LITERATURHAUS WIEN/ÖSTERREICHISCHE EXILBIBLIOTHEK/NACHLASS MARIA LAZAR
Tonspuren | Du holde Kunst
Der Nachlass der vergessenen Autorin Maria Lazar
Es ist die literarische Sensation der vergangenen Jahre. Das Werk der Wiener Autorin Maria Lazar galt mehr als 70 Jahre als verschollen. In den Biografien prominenter Zeitgenossen wie Elias Canetti, Egon Friedell oder Oskar Kokoschka, welcher sie mehrfach porträtiert hatte, wurde sie geflissentlich übergangen. Lazars Name fehlt in Literaturgeschichten und Fachlexika, obwohl die Autorin bereits Anfang der 1930er Jahre als eine der produktivsten Stimmen Wiens galt.
20. März 2023, 13:31
Sendungen hören
Tonspuren | 14 03 2023
Du holde Kunst | 19 03 2023
Mit ihrem Debütroman, "Die Vergiftung", verstörte sie die eigene, darin mehr oder weniger porträtierte Familie. Thomas Mann kritisierte den „penetranten Weibsgeruch“ des Werks; Robert Musil hingegen lobte den „reiche(n) Einfall“ und die „behende Kraft im Figuralen“. Maria Lazar galt als aufmüpfig, klug und hielt den Finger stets furchtlos schreibend in die Wunden ihrer Zeit. Denn, so beschrieb sie es selbst einmal: „Jung sein heißt, das Leben sehen, wie es ist, gegenwärtig, nackt, grausam.“ Gleichzeitig reflektierte sie: „Es ist außerordentlich peinlich, fortwährend als Sprengstoff herumzulaufen, manchmal sogar lächerlich.“ Und ganz nebenbei teilte sie mit: „Die einen geben nach, die anderen zersplittern sich in schlechten Gedichten und wieder andere spielen Fussball. Das ist schade.“
Die Niedertracht im Getuschel der Mitmenschen
Es ist diese Mischung aus weiblicher Intelligenz, bösem Witz und Unerbittlichkeit in der Beschreibung, die sie hervorhebt. Sie protokollierte die Niedertracht im Getuschel ihrer Mitmenschen ebenso wie die moralische Verkommenheit hinter Wiens bürgerlicher Fassade und verortete im katholischen Wunderglauben idyllischer Bergdörfer eine Ursache für den Zerfall der jungen Demokratie in Österreich. Natürlich machte sie sich damit keine Freunde; entsprechend wurde sie als Jüdin und Frau auch nicht mehr verlegt.
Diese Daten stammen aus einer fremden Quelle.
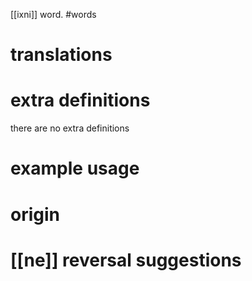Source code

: [[ixni]] word.
#words
# translations

# extra definitions
there are no extra definitions
# example usage

# origin

# [[ne]] reversal suggestions 
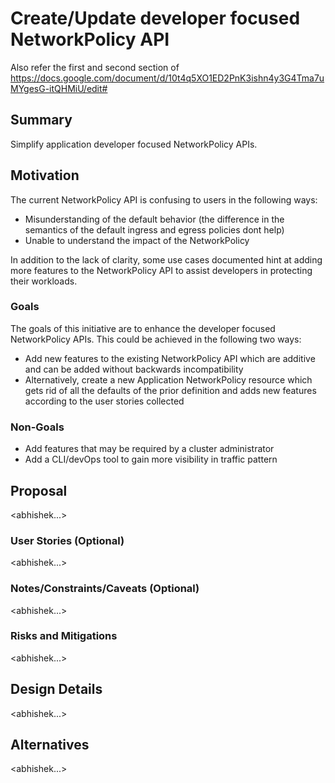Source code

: # Create/Update developer focused NetworkPolicy API

Also refer the first and second section of https://docs.google.com/document/d/10t4q5XO1ED2PnK3ishn4y3G4Tma7uMYgesG-itQHMiU/edit# 

## Summary

Simplify application developer focused NetworkPolicy APIs.

## Motivation

The current NetworkPolicy API is confusing to users in the following ways:
- Misunderstanding of the default behavior (the difference in the semantics of
  the default ingress and egress policies dont help)
- Unable to understand the impact of the NetworkPolicy

In addition to the lack of clarity, some use cases documented hint at adding
more features to the NetworkPolicy API to assist developers in protecting their
workloads.

### Goals

The goals of this initiative are to enhance the developer focused NetworkPolicy
APIs. This could be achieved in the following two ways:
- Add new features to the existing NetworkPolicy API which are additive and
  can be added without backwards incompatibility
- Alternatively, create a new Application NetworkPolicy resource which gets rid
  of all the defaults of the prior definition and adds new features according
  to the user stories collected

### Non-Goals

- Add features that may be required by a cluster administrator
- Add a CLI/devOps tool to gain more visibility in traffic pattern

## Proposal

<abhishek...> 

### User Stories (Optional)

<abhishek...> 

### Notes/Constraints/Caveats (Optional)

<abhishek...>

### Risks and Mitigations

<abhishek...>

## Design Details

<abhishek...>

## Alternatives

<abhishek...>
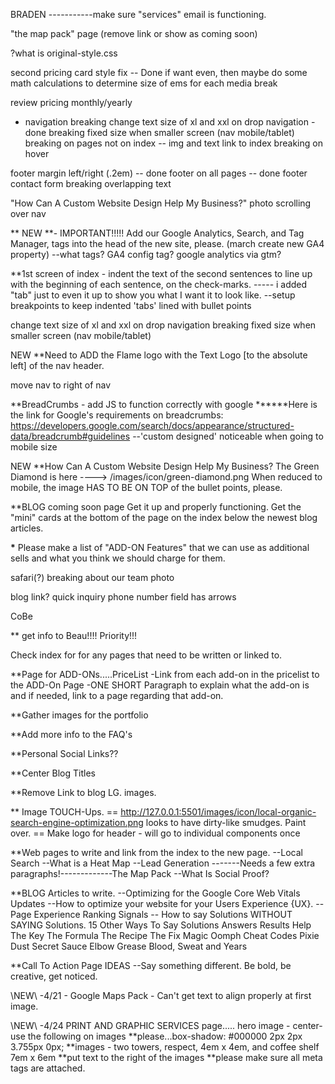 BRADEN
-----------make sure "services" email is functioning.

"the map pack" page (remove link or show as coming soon)

?what is original-style.css

second pricing card style fix -- Done
if want even, then maybe do some math calculations to determine size of ems for each media break

review pricing monthly/yearly

- navigation breaking
  change text size of xl and xxl on drop navigation - done
  breaking fixed size when smaller screen (nav mobile/tablet)
  breaking on pages not on index -- img and text
  link to index
  breaking on hover

footer margin left/right (.2em) -- done
footer on all pages -- done
footer contact form breaking overlapping text

"How Can A Custom Website Design Help My Business?" photo scrolling over nav

\*\* NEW \*\*- IMPORTANT!!!!!
Add our Google Analytics, Search, and Tag Manager, tags into the head of the new site, please. (march create new GA4 property)
--what tags? GA4 config tag?
google analytics via gtm?

\*\*1st screen of index - indent the text of the second sentences to line up with the
beginning of each sentence, on the check-marks. ----- i added "tab" just to even it up to show you what I want it to look like.
--setup breakpoints to keep indented 'tabs' lined with bullet points

change text size of xl and xxl on drop navigation
breaking fixed size when smaller screen (nav mobile/tablet)

NEW \*\*Need to ADD the Flame logo with the Text Logo [to the absolute left] of the nav header.

move nav to right of nav

\*\*BreadCrumbs - add JS to function correctly with google
**\*\***Here is the link for Google's requirements on breadcrumbs: https://developers.google.com/search/docs/appearance/structured-data/breadcrumb#guidelines
--'custom designed' noticeable when going to mobile size

NEW \*\*How Can A Custom Website Design Help My Business?
The Green Diamond is here ----> /images/icon/green-diamond.png
When reduced to mobile, the image HAS TO BE ON TOP of the bullet points, please.

\*\*BLOG
coming soon page
Get it up and properly functioning.
Get the "mini" cards at the bottom of the page on the index below the newest blog articles.

**\*** Please make a list of "ADD-ON Features" that we can use as additional sells and what you think we should charge for them.

safari(?) breaking about our team photo

blog link?
quick inquiry phone number field has arrows

CoBe

\*\* get info to Beau!!!! Priority!!!

Check index for <!---insertLink--> for any pages that need to be written or linked to.

\*\*Page for ADD-ONs.....PriceList
-Link from each add-on in the pricelist to the ADD-On Page
-ONE SHORT Paragraph to explain what the add-on is and if needed, link to a page regarding that add-on.

\*\*Gather images for the portfolio

\*\*Add more info to the FAQ's

\*\*Personal Social Links??

\*\*Center Blog Titles

\*\*Remove Link to blog LG. images.

\*\* Image TOUCH-Ups.
== http://127.0.0.1:5501/images/icon/local-organic-search-engine-optimization.png
looks to have dirty-like smudges. Paint over.
== Make logo for header - will go to individual components once

\*\*Web pages to write and link from the index to the new page.
--Local Search
--What is a Heat Map
--Lead Generation
-------Needs a few extra paragraphs!-------------The Map Pack
--What Is Social Proof?

\*\*BLOG Articles to write.
--Optimizing for the Google Core Web Vitals Updates
--How to optimize your website for your Users Experience {UX}.
--Page Experience Ranking Signals
-- How to say Solutions WITHOUT SAYING Solutions.
15 Other Ways To Say Solutions
Answers
Results
Help
The Key
The Formula
The Recipe
The Fix
Magic
Oomph
Cheat Codes
Pixie Dust
Secret Sauce
Elbow Grease
Blood, Sweat and Years

\*\*Call To Action Page IDEAS
--Say something different. Be bold, be creative, get noticed.

\\NEW\\ -4/21 - Google Maps Pack - Can't get text to align properly at first image.

\\NEW\\ -4/24
PRINT AND GRAPHIC SERVICES page..... hero image - center- use the following on images **please...box-shadow: #000000 2px 2px 3.755px 0px;
**images - two towers, respect, 4em x 4em, and coffee shelf 7em x 6em
**put text to the right of the images
**please make sure all meta tags are attached.
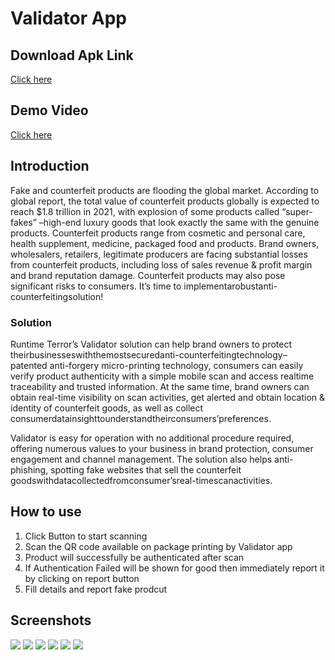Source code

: # Validator App

## Download Apk Link
<a href="" target="_blank">Click here</a>

## Demo Video
<a href="" target="_blank">Click here</a>


## Introduction
Fake and counterfeit products are flooding the global market. According to global report, the total value of counterfeit products globally is expected to reach $1.8 trillion in 2021, with explosion of some products called “super-fakes” –high-end luxury goods that look exactly the same with the genuine products. Counterfeit products range from cosmetic and personal care, health supplement, medicine, packaged food and products.
Brand owners, wholesalers, retailers, legitimate producers are facing substantial losses from counterfeit products, including loss of sales revenue & profit margin and brand reputation damage. Counterfeit products may also pose significant risks to consumers. It’s time to implementarobustanti-counterfeitingsolution!

### Solution
Runtime Terror’s Validator solution can help brand owners to protect theirbusinesseswiththemostsecuredanti-counterfeitingtechnology– patented anti-forgery micro-printing technology, consumers can easily verify product authenticity with a simple mobile scan and access realtime traceability and trusted information. At the same time, brand owners can obtain real-time visibility on scan activities, get alerted and obtain location & identity of counterfeit goods, as well as collect consumerdatainsighttounderstandtheirconsumers’preferences.

Validator is easy for operation with no additional procedure required, offering numerous values to your business in brand protection, consumer engagement and channel management. The solution also helps anti-phishing, spotting fake websites that sell the counterfeit goodswithdatacollectedfromconsumer’sreal-timescanactivities.

## How to use
1.  Click Button to start scanning
2.  Scan the QR code available on package printing by Validator app
3.  Product will successfully be authenticated after scan
4.  If Authentication Failed will be shown for good then immediately report it by clicking on report button
5.  Fill details and report fake prodcut

## Screenshots
<img src="assests/images/1.png">
<img src="assests/images/2.png">
<img src="assests/images/3.png">
<img src="assests/images/4.png">
<img src="assests/images/5.png">
<img src="assests/images/6.png">
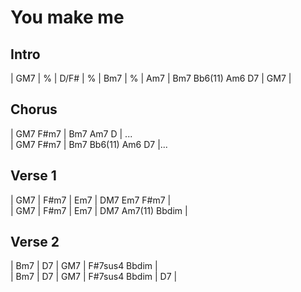 # You make me

## Intro

| GM7 | % | D/F# | % | Bm7 | % | Am7 | Bm7 Bb6(11) Am6 D7 | GM7 |

## Chorus

| GM7 F#m7 | Bm7 Am7 D | ...  
| GM7 F#m7 | Bm7 Bb6(11) Am6 D7 |...

## Verse 1

| GM7 | F#m7 | Em7 | DM7 Em7 F#m7 |  
| GM7 | F#m7 | Em7 | DM7 Am7(11) Bbdim |

## Verse 2

| Bm7 | D7 | GM7 | F#7sus4 Bbdim |  
| Bm7 | D7 | GM7 | F#7sus4 Bbdim | D7 |
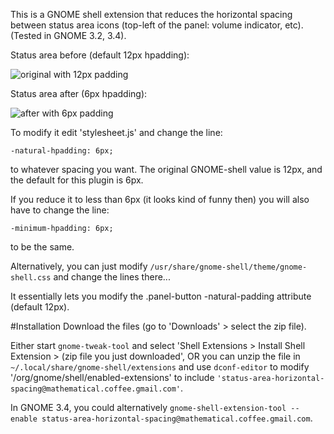 This is a GNOME shell extension that reduces the horizontal spacing between status area icons (top-left of the panel: volume indicator, etc). (Tested in GNOME 3.2, 3.4).

Status area before (default 12px hpadding):

![original with 12px padding](http://1.bp.blogspot.com/-Kdw2lhWlwxg/T4fGBVeSycI/AAAAAAAABUk/YuPbxK_HGAw/s320/notification_tray_original.png "Original, 12px padding")

Status area after (6px hpadding):

![after with 6px padding](http://1.bp.blogspot.com/-k61-1F47Ylk/T4fHW1SgdtI/AAAAAAAABUw/ovl51ORLZ0g/s320/notification_tray_after.png "After, 6px padding")

To modify it edit 'stylesheet.js' and change the line:

    -natural-hpadding: 6px;

to whatever spacing you want. The original GNOME-shell value is 12px, and the default for this plugin is 6px.

If you reduce it to less than 6px (it looks kind of funny then) you will also have to change the line:

    -minimum-hpadding: 6px; 

to be the same.


Alternatively, you can just modify `/usr/share/gnome-shell/theme/gnome-shell.css`
 and change the lines there...

It essentially lets you modify the .panel-button -natural-padding attribute (default 12px).

#Installation
Download the files (go to 'Downloads' > select the zip file).

Either start `gnome-tweak-tool` and select 'Shell Extensions > Install Shell Extension > (zip file you just downloaded', OR you can unzip the file in `~/.local/share/gnome-shell/extensions` and use `dconf-editor` to modify '/org/gnome/shell/enabled-extensions' to include `'status-area-horizontal-spacing@mathematical.coffee.gmail.com'`.

In GNOME 3.4, you could alternatively `gnome-shell-extension-tool --enable status-area-horizontal-spacing@mathematical.coffee.gmail.com`.
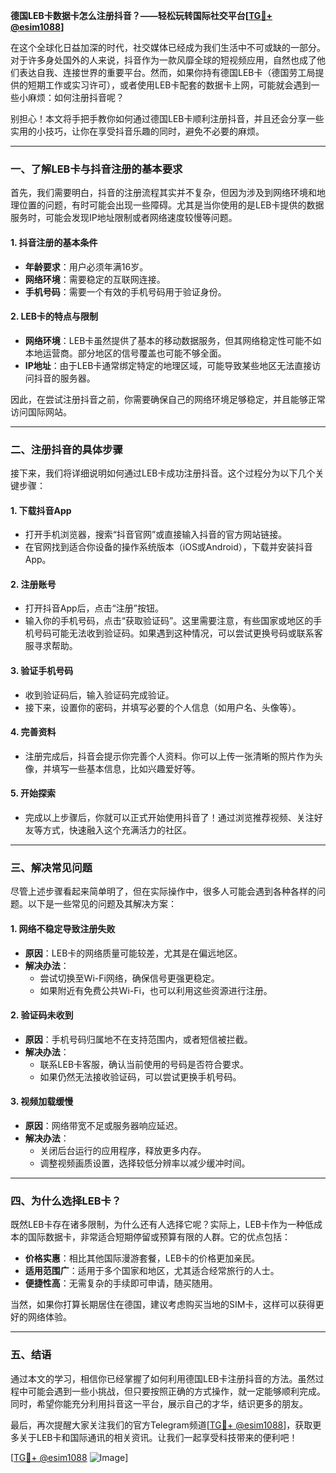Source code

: **德国LEB卡数据卡怎么注册抖音？——轻松玩转国际社交平台[[TG💪+ @esim1088](https://t.me/s/esim1088)]**

在这个全球化日益加深的时代，社交媒体已经成为我们生活中不可或缺的一部分。对于许多身处国外的人来说，抖音作为一款风靡全球的短视频应用，自然也成了他们表达自我、连接世界的重要平台。然而，如果你持有德国LEB卡（德国劳工局提供的短期工作或实习许可），或者使用LEB卡配套的数据卡上网，可能就会遇到一些小麻烦：如何注册抖音呢？

别担心！本文将手把手教你如何通过德国LEB卡顺利注册抖音，并且还会分享一些实用的小技巧，让你在享受抖音乐趣的同时，避免不必要的麻烦。

---

### **一、了解LEB卡与抖音注册的基本要求**

首先，我们需要明白，抖音的注册流程其实并不复杂，但因为涉及到网络环境和地理位置的问题，有时可能会出现一些障碍。尤其是当你使用的是LEB卡提供的数据服务时，可能会发现IP地址限制或者网络速度较慢等问题。

#### **1. 抖音注册的基本条件**
- **年龄要求**：用户必须年满16岁。
- **网络环境**：需要稳定的互联网连接。
- **手机号码**：需要一个有效的手机号码用于验证身份。

#### **2. LEB卡的特点与限制**
- **网络环境**：LEB卡虽然提供了基本的移动数据服务，但其网络稳定性可能不如本地运营商。部分地区的信号覆盖也可能不够全面。
- **IP地址**：由于LEB卡通常绑定特定的地理区域，可能导致某些地区无法直接访问抖音的服务器。

因此，在尝试注册抖音之前，你需要确保自己的网络环境足够稳定，并且能够正常访问国际网站。

---

### **二、注册抖音的具体步骤**

接下来，我们将详细说明如何通过LEB卡成功注册抖音。这个过程分为以下几个关键步骤：

#### **1. 下载抖音App**
- 打开手机浏览器，搜索“抖音官网”或直接输入抖音的官方网站链接。
- 在官网找到适合你设备的操作系统版本（iOS或Android），下载并安装抖音App。

#### **2. 注册账号**
- 打开抖音App后，点击“注册”按钮。
- 输入你的手机号码，点击“获取验证码”。这里需要注意，有些国家或地区的手机号码可能无法收到验证码。如果遇到这种情况，可以尝试更换号码或联系客服寻求帮助。

#### **3. 验证手机号码**
- 收到验证码后，输入验证码完成验证。
- 接下来，设置你的密码，并填写必要的个人信息（如用户名、头像等）。

#### **4. 完善资料**
- 注册完成后，抖音会提示你完善个人资料。你可以上传一张清晰的照片作为头像，并填写一些基本信息，比如兴趣爱好等。

#### **5. 开始探索**
- 完成以上步骤后，你就可以正式开始使用抖音了！通过浏览推荐视频、关注好友等方式，快速融入这个充满活力的社区。

---

### **三、解决常见问题**

尽管上述步骤看起来简单明了，但在实际操作中，很多人可能会遇到各种各样的问题。以下是一些常见的问题及其解决方案：

#### **1. 网络不稳定导致注册失败**
- **原因**：LEB卡的网络质量可能较差，尤其是在偏远地区。
- **解决办法**：
  - 尝试切换至Wi-Fi网络，确保信号更强更稳定。
  - 如果附近有免费公共Wi-Fi，也可以利用这些资源进行注册。

#### **2. 验证码未收到**
- **原因**：手机号码归属地不在支持范围内，或者短信被拦截。
- **解决办法**：
  - 联系LEB卡客服，确认当前使用的号码是否符合要求。
  - 如果仍然无法接收验证码，可以尝试更换手机号码。

#### **3. 视频加载缓慢**
- **原因**：网络带宽不足或服务器响应延迟。
- **解决办法**：
  - 关闭后台运行的应用程序，释放更多内存。
  - 调整视频画质设置，选择较低分辨率以减少缓冲时间。

---

### **四、为什么选择LEB卡？**

既然LEB卡存在诸多限制，为什么还有人选择它呢？实际上，LEB卡作为一种低成本的国际数据卡，非常适合短期停留或预算有限的人群。它的优点包括：

- **价格实惠**：相比其他国际漫游套餐，LEB卡的价格更加亲民。
- **适用范围广**：适用于多个国家和地区，尤其适合经常旅行的人士。
- **便捷性高**：无需复杂的手续即可申请，随买随用。

当然，如果你打算长期居住在德国，建议考虑购买当地的SIM卡，这样可以获得更好的网络体验。

---

### **五、结语**

通过本文的学习，相信你已经掌握了如何利用德国LEB卡注册抖音的方法。虽然过程中可能会遇到一些小挑战，但只要按照正确的方式操作，就一定能够顺利完成。同时，希望你能充分利用抖音这一平台，展示自己的才华，结识更多的朋友。

最后，再次提醒大家关注我们的官方Telegram频道[[TG💪+ @esim1088](https://t.me/s/esim1088)]，获取更多关于LEB卡和国际通讯的相关资讯。让我们一起享受科技带来的便利吧！

[[TG💪+ @esim1088](https://t.me/s/esim1088) ![Image](https://i.postimg.cc/4NQfJmqS/Snipaste-2025-05-13-00-14-12.png)]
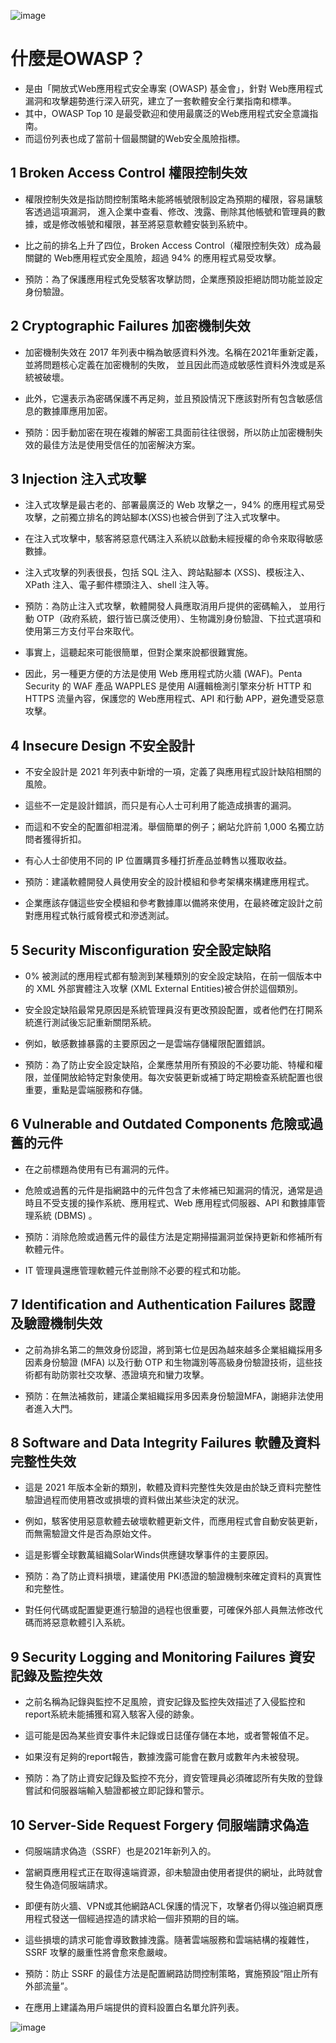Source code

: ![image](https://user-images.githubusercontent.com/71476327/195991521-23e9dc34-b303-4ca1-84df-dea05bb8f2e2.png)
# 什麼是OWASP？
- 是由「開放式Web應用程式安全專案 (OWASP) 基金會」，針對 Web應用程式漏洞和攻擊趨勢進行深入研究，建立了一套軟體安全行業指南和標準。
- 其中，OWASP Top 10 是最受歡迎和使用最廣泛的Web應用程式安全意識指南。
- 而這份列表也成了當前十個最關鍵的Web安全風險指標。

## 1 Broken Access Control 權限控制失效
- 權限控制失效是指訪問控制策略未能將帳號限制設定為預期的權限，容易讓駭客透過這項漏洞，
  進入企業中查看、修改、洩露、刪除其他帳號和管理員的數據，或是修改帳號和權限，甚至將惡意軟體安裝到系統中。
- 比之前的排名上升了四位，Broken Access Control（權限控制失效）成為最關鍵的 Web應用程式安全風險，超過 94% 的應用程式易受攻擊。

- 預防：為了保護應用程式免受駭客攻擊訪問，企業應預設拒絕訪問功能並設定身份驗證。

## 2 Cryptographic Failures 加密機制失效
- 加密機制失效在 2017 年列表中稱為敏感資料外洩。名稱在2021年重新定義，並將問題核心定義在加密機制的失敗，
  並且因此而造成敏感性資料外洩或是系統被破壞。
- 此外，它還表示為密碼保護不再足夠，並且預設情況下應該對所有包含敏感信息的數據庫應用加密。

- 預防：因手動加密在現在複雜的解密工具面前往往很弱，所以防止加密機制失效的最佳方法是使用受信任的加密解決方案。

## 3 Injection 注入式攻擊
- 注入式攻擊是最古老的、部署最廣泛的 Web 攻擊之一，94% 的應用程式易受攻擊，之前獨立排名的跨站腳本(XSS)也被合併到了注入式攻擊中。
- 在注入式攻擊中，駭客將惡意代碼注入系統以啟動未經授權的命令來取得敏感數據。
- 注入式攻擊的列表很長，包括 SQL 注入、跨站點腳本 (XSS)、模板注入、XPath 注入、電子郵件標頭注入、shell 注入等。

- 預防：為防止注入式攻擊，軟體開發人員應取消用戶提供的密碼輸入，
  並用行動 OTP（政府系統，銀行皆已廣泛使用）、生物識別身份驗證、下拉式選項和使用第三方支付平台來取代。
- 事實上，這聽起來可能很簡單，但對企業來說都很難實施。
- 因此，另一種更方便的方法是使用 Web 應用程式防火牆 (WAF)。Penta Security 的 WAF 產品 WAPPLES 是使用 AI邏輯檢測引擎來分析 HTTP 和 HTTPS 流量內容，保護您的 Web應用程式、API 和行動 APP，避免遭受惡意攻擊。

## 4 Insecure Design 不安全設計
- 不安全設計是 2021 年列表中新增的一項，定義了與應用程式設計缺陷相關的風險。
- 這些不一定是設計錯誤，而只是有心人士可利用了能造成損害的漏洞。
- 而這和不安全的配置卻相混淆。舉個簡單的例子；網站允許前 1,000 名獨立訪問者獲得折扣。
- 有心人士卻使用不同的 IP 位置購買多種打折產品並轉售以獲取收益。

- 預防：建議軟體開發人員使用安全的設計模組和參考架構來構建應用程式。
- 企業應該存儲這些安全模組和參考數據庫以備將來使用，在最終確定設計之前對應用程式執行威脅模式和滲透測試。

## 5 Security Misconfiguration 安全設定缺陷
- 0% 被測試的應用程式都有驗測到某種類別的安全設定缺陷，在前一個版本中的 XML 外部實體注入攻擊 (XML External Entities)被合併於這個類別。
- 安全設定缺陷最常見原因是系統管理員沒有更改預設配置，或者他們在打開系統進行測試後忘記重新關閉系統。
- 例如，敏感數據暴露的主要原因之一是雲端存儲權限配置錯誤。

- 預防：為了防止安全設定缺陷，企業應禁用所有預設的不必要功能、特權和權限，並僅開放給特定對象使用。每次安裝更新或補丁時定期檢查系統配置也很重要，重點是雲端服務和存儲。

## 6 Vulnerable and Outdated Components 危險或過舊的元件
- 在之前標題為使用有已有漏洞的元件。
- 危險或過舊的元件是指網路中的元件包含了未修補已知漏洞的情況，通常是過時且不受支援的操作系統、應用程式、Web 應用程式伺服器、API 和數據庫管理系統 (DBMS) 。

- 預防：消除危險或過舊元件的最佳方法是定期掃描漏洞並保持更新和修補所有軟體元件。
- IT 管理員還應管理軟體元件並刪除不必要的程式和功能。

## 7 Identification and Authentication Failures 認證及驗證機制失效
- 之前為排名第二的無效身份認證，將到第七位是因為越來越多企業組織採用多因素身份驗證 (MFA) 以及行動 OTP 和生物識別等高級身份驗證技術，這些技術都有助防禦社交攻擊、憑證填充和蠻力攻擊。

- 預防：在無法補救前，建議企業組織採用多因素身份驗證MFA，謝絕非法使用者進入大門。

## 8 Software and Data Integrity Failures 軟體及資料完整性失效
- 這是 2021 年版本全新的類別，軟體及資料完整性失效是由於缺乏資料完整性驗證過程而使用篡改或損壞的資料做出某些決定的狀況。
- 例如，駭客使用惡意軟體去破壞軟體更新文件，而應用程式會自動安裝更新，而無需驗證文件是否為原始文件。
- 這是影響全球數萬組織SolarWinds供應鏈攻擊事件的主要原因。

- 預防：為了防止資料損壞，建議使用 PKI憑證的驗證機制來確定資料的真實性和完整性。
- 對任何代碼或配置變更進行驗證的過程也很重要，可確保外部人員無法修改代碼而將惡意軟體引入系統。

## 9 Security Logging and Monitoring Failures 資安記錄及監控失效
- 之前名稱為記錄與監控不足風險，資安記錄及監控失效描述了入侵監控和report系統未能捕獲和寫入駭客入侵的跡象。
- 這可能是因為某些資安事件未記錄或日誌僅存儲在本地，或者警報值不足。
- 如果沒有足夠的report報告，數據洩露可能會在數月或數年內未被發現。

- 預防：為了防止資安記錄及監控不充分，資安管理員必須確認所有失敗的登錄嘗試和伺服器端輸入驗證都被立即記錄和警示。

## 10 Server-Side Request Forgery 伺服端請求偽造
- 伺服端請求偽造（SSRF）也是2021年新列入的。
- 當網頁應用程式正在取得遠端資源，卻未驗證由使用者提供的網址，此時就會發生偽造伺服端請求。
- 即便有防火牆、VPN或其他網路ACL保護的情況下，攻擊者仍得以強迫網頁應用程式發送一個經過捏造的請求給一個非預期的目的端。
- 這些損壞的請求可能會導致數據洩露。隨著雲端服務和雲端結構的複雜性，SSRF 攻擊的嚴重性將會愈來愈嚴峻。

- 預防：防止 SSRF 的最佳方法是配置網路訪問控制策略，實施預設“阻止所有外部流量”。
- 在應用上建議為用戶端提供的資料設置白名單允許列表。


![image](https://user-images.githubusercontent.com/71476327/195992362-65cbbad5-c12e-4f6a-8d10-70cb465a87cf.png)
Bereits 1927 flüchtete sich Maria Lazar zur Freundin Helene Weigel nach Berlin und ging später mit den Brechts ins Exil nach Dänemark und Schweden. Ihre literarische Wiederentdeckung ist vor allem Professor Johann Sonnleitner von der Universität Wien und seinem Studenten Albert C. Eibl zu verdanken, der beschloss, eigens für Lazars Werk einen Verlag zu gründen: Das vergessene Buch.
Ein verloren geglaubtes Werk
Ein Blick in den Nachlass, welcher sich bis vor Kurzem noch in Kisten und Kartons unter dem Bett der Enkelin in einem Stadtteil Nottinghams befand, förderte schließlich Unfassbares zutage. Neben unveröffentlichten Romanen, brillanten Kurzgeschichten und Theaterstücken fanden sich auch Gedichte. Fein säuberlich, mit der Schreibmaschine auf dünnem Papier getippt, von der Autorin in Mappen geordnet und für die Nachwelt bewahrt. Sie geben einen Einblick in das Schaffen der allein mit Kind im Exil Zurückgebliebenen. Am 30. März 1948 nahm sich Maria Lazar, von Krankheit gezeichnet, in Schweden das Leben.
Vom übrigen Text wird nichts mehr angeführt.